Market analysts, specially those from consumer nations, take Bush administration responsible for the price hikes in recent months, saying that it is the "rumors of US and Israeli action against Iran circulating in the markets" that affected oil and the dollar.
Workers at Brazil's Petrobras threatened to launch a five-day strike next week that would affect all 42 Campos basin offshore platforms, which account for more than 80 percent of daily oil output of around 1.8 million barrels.
Further support came from the weak dollar, which fell on Thursday, on renewed credit worries after capital concerns dragged down shares in major mortgage finance sources Fannie Mae and Freddie Mac.
However, the dollar edged up versus the yen on Friday, after a report the US government is considering taking over Fannie Mae and Freddie Mac if their condition worsened, providing some relief to investors and boosting stocks.
Investors have flocked to oil and other commodities this year as a hedge against rising inflation and the weak dollar.
But the International Energy Agency on Thursday forecast pressure on oil markets could ease next year as demand growth slows, cutting the need for crude from OPEC.
Qatar Oil Minister Abdullah al-Attiyah said he saw no demand for the additional crude that Saudi Arabia has pledged to pump. Saudi Arabia, the world's top exporter, has promised to step up production to its highest rate in three decades in an effort to tame oil prices.
The oil kingdom will supply full contracted volumes of crude in August to East Asia, steady to July, as refiners continued to shun extra barrels, sources with seven refiners said on Friday.

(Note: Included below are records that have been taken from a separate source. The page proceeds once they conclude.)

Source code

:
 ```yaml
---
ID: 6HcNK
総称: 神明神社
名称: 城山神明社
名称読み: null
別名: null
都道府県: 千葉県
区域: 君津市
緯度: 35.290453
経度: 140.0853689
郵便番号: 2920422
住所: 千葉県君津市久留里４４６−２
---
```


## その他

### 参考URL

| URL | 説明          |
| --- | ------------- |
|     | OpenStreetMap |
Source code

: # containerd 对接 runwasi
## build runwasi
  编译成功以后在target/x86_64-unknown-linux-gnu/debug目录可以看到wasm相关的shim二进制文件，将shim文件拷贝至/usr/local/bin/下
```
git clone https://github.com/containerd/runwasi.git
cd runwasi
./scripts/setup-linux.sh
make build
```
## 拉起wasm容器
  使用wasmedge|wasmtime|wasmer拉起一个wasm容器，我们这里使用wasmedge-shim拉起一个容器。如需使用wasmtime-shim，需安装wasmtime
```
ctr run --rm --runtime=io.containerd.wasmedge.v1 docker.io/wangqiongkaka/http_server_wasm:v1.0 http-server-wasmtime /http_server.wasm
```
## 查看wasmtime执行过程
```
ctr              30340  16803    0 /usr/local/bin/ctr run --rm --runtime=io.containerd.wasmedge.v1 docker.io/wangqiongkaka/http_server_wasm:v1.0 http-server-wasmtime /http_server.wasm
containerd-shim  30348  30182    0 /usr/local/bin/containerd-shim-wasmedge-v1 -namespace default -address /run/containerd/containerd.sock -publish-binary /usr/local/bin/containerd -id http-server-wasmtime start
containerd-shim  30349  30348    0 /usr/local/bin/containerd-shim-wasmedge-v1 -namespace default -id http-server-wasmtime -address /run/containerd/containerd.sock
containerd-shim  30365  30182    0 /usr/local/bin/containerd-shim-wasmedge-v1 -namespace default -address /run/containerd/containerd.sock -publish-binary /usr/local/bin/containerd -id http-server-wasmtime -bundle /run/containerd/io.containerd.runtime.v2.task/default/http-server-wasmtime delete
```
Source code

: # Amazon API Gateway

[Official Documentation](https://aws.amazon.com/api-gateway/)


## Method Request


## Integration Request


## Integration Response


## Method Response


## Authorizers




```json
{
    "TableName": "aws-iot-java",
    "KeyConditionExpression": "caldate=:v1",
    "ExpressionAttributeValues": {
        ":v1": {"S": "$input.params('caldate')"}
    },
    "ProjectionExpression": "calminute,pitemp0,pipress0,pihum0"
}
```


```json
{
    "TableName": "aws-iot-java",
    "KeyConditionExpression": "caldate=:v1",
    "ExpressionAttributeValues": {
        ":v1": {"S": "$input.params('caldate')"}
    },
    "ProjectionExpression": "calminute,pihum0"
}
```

OPEC members have long maintained that factors beyond their control, such as speculation, a weakening US dollar and inadequate refining capacity are behind the drive in crude oil prices.
OPEC President Chakib Khelil has recently insisted that oil producers saw no need to raise supply, blaming high prices on factors such as US pressure on Iran over its nuclear program and the weak dollar.